LaJoie Ward and James Lex put together a nice list of 50 Dos and Don’ts for college students (primarily prospective/current freshmen) — I had some thoughts of my own on the topic, so I have compiled my little list of advice.

Although it was two years ago, I remember well the sense of insecurity that loomed in the weeks preceding my first taste of college.

Most of the anxiety died after the first couple days of class, but there was still much unfamiliarity with the system that kept my caution index high. Thanks in particular to a dear friend and a double-portion of God’s grace, I have managed to survive both my freshman and sophomore years.

So, what have I learned from these past four semesters? Arc length, line integrals (curve more like), basic quantum mechanics, why electromagnetic waves propagate at the speed of light, the role of quantized energy states and the Schrodinger equation in preventing the collapse of the atom, why the capitalistic model is efficient, how not to cite an email conversation, …

How about some useful advice?

You mean you really weren’t interested in integration over a vector field? Too bad. I fear my tips are less witty than LaJoie and James’ compilation, but I shan’t go so far as to say it is less useful. So here they are: my top ten snippets of useful advice.

  1. Find/form a Christian peer group (friends, other church family, etc.) and try to setup consistent weekly times and locations to socialize — it will help and encourage an otherwise dull week.

  2. Always double check your tests if you have remaining time — we all make careless errors. Double checking has consistently saved me as much as 30% on test grades!

  3. Try to get on a friendly name basis with your professor, especially if they are difficult or have attitude problems — they will give you much more respect and take notice of the effort you exert; believe me it’s not as hard as it sounds!

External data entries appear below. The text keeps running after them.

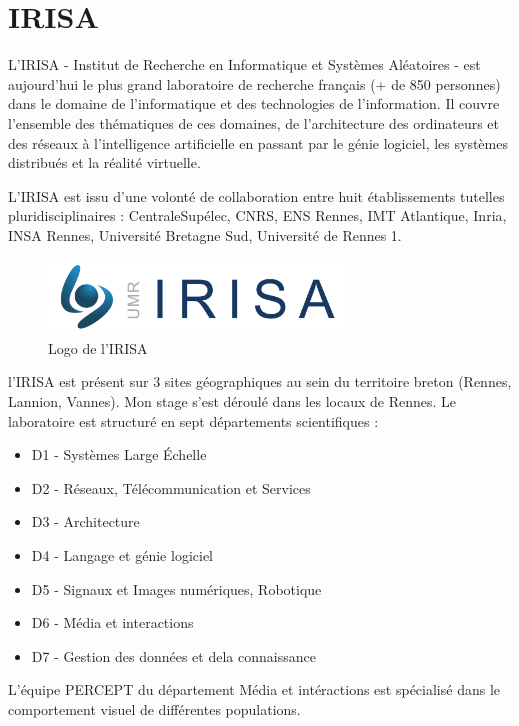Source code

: \chapter{IRISA}

\par
L'IRISA - Institut de Recherche en Informatique et Systèmes Aléatoires - est
aujourd'hui le plus grand laboratoire de recherche français (+ de 850 personnes)
dans le domaine de l'informatique et des technologies de l'information. Il
couvre l'ensemble des thématiques de ces domaines, de l'architecture des
ordinateurs et des réseaux à l'intelligence artificielle en passant par le génie
logiciel, les systèmes distribués et la réalité virtuelle.

\par
L'IRISA est issu d'une volonté de collaboration entre huit établissements tutelles pluridisciplinaires : CentraleSupélec, CNRS, ENS Rennes, IMT Atlantique, Inria, INSA Rennes, Université Bretagne Sud, Université de Rennes 1.

\begin{figure}[h]
    \centering
    \includegraphics[width = 0.7\textwidth]{datas/logo_irisa.jpg}
    \caption{Logo de l'IRISA}
\end{figure}

\par
l'IRISA est présent sur 3 sites géographiques au sein du territoire breton (Rennes, Lannion, Vannes). Mon stage s'est déroulé dans les locaux de Rennes.
Le laboratoire est structuré en sept départements scientifiques :
\begin{itemize}
    \item D1 - Systèmes Large Échelle
    \item D2 - Réseaux, Télécommunication et Services
    \item D3 - Architecture
    \item D4 - Langage et génie logiciel
    \item D5 - Signaux et Images numériques, Robotique
    \item D6 - Média et interactions
    \item D7 - Gestion des données et dela connaissance
\end{itemize}


\par
L'équipe PERCEPT du département Média et intéractions est spécialisé dans le comportement visuel de différentes populations.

Just be extra cautious in how you address the professor (tone plays a critical role) and make it a point to say hello if you meet him/her outside of class — this enforces familiarity on the professor’s part, so if you have an unusual name, this tip is also for you!

  4. Get a hobby (if you don’t already have one); it’s invaluable to have something you can enjoy to take your mind off school when you’re needlessly fretting or stressed. A word of caution: don’t let the hobby swallow up school time!

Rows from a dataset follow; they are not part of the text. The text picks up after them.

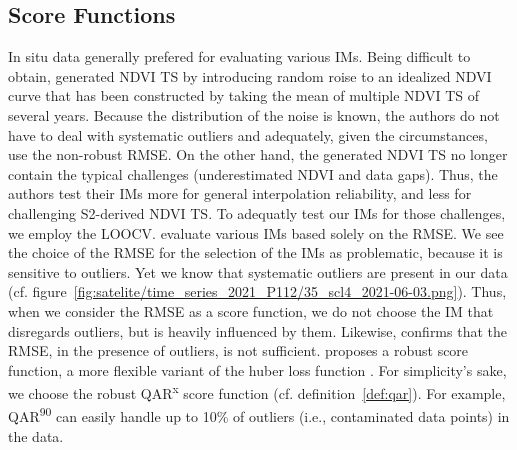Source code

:{    \subsection{Score Functions}{
        In situ data generally prefered for evaluating various IMs. Being difficult to obtain, \cite{liHighqualityVegetationIndex2021} generated NDVI TS by introducing random roise to an idealized NDVI curve that has been constructed by taking the mean of multiple NDVI TS of several years. Because the distribution of the noise is known, the authors do not have to deal with systematic outliers and adequately, given the circumstances, use the non-robust RMSE. On the other hand, the generated NDVI TS no longer contain the typical challenges (underestimated NDVI and data gaps). Thus, the authors test their IMs more for general interpolation reliability, and less for challenging S2-derived NDVI TS. To adequatly test our IMs for those challenges, we employ the LOOCV.
        \cite{caiPerformanceSmoothingMethods2017a} evaluate various IMs based solely on the RMSE. We see the choice of the RMSE for the selection of the IMs as problematic, because it is sensitive to outliers. Yet we know that systematic outliers are present in our data (cf. figure~\ref{fig:satelite/time_series_2021_P112/35_scl4_2021-06-03.png}). Thus, when we consider the RMSE as a score function, we do not choose the IM that disregards outliers, but is heavily influenced by them. Likewise, \cite{liemohnRMSENotEnough2021} confirms that the RMSE, in the presence of outliers, is not sufficient. \cite{barronGeneralAdaptiveRobust2019} proposes a robust score function, a more flexible variant of the huber loss function \citep{huberRobustEstimationLocation1964}. For simplicity's sake, we choose the robust QAR\textsuperscript{x} score function (cf. definition~\ref{def:qar}). For example, QAR\textsuperscript{90} can easily handle up to 10\% of outliers (i.e., contaminated data points) in the data.                 
    }
}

  5. Go to bed on time! I had morning classes everyday at 8 AM, so losing sleep every night builds up…you will feel more miserable every morning (and start nodding off in that dreaded 3–4:45 class).

  6. Get some exercise by walking/jogging across campus as much as possible (without being late of course) — your endurance will increase exponentially the larger the campus.

  7. Don’t carry a lot of books — you can cause back and shoulder damage, and your posture will suffer. If you have a locker, use it! Stuff every book you don’t need for the next class in there. If your car is available, store non-valuable items in the trunk (out of view is the most important part). If you carry around few enough materials, consider a messenger bag: they’re light, useful outside school, and easier to swap materials in and out of.

  8. Do your lab partner(s) a favor and come to class showered and presentably dressed — you just might make a friend if you don’t scare them off with unpleasant odors…

  9. Hold on to those award letters — most car insurance companies will lower your rates if you have proof of exceptional grades!

  10. Request an official copy of your transcript every semester before tossing all of your homework/graded tests. The school can make mistakes and ruin your grades, so keep tangible, official proof of your grades…then toss all the tests.

Another fifty anyone?

This was certainly a partial list, but should get you off to a good start if you’re just getting ready to jump into the college workflow. Be sure to check out 50 Dos and Don’ts for a more lighthearted (but nonetheless invaluable) bag of tips!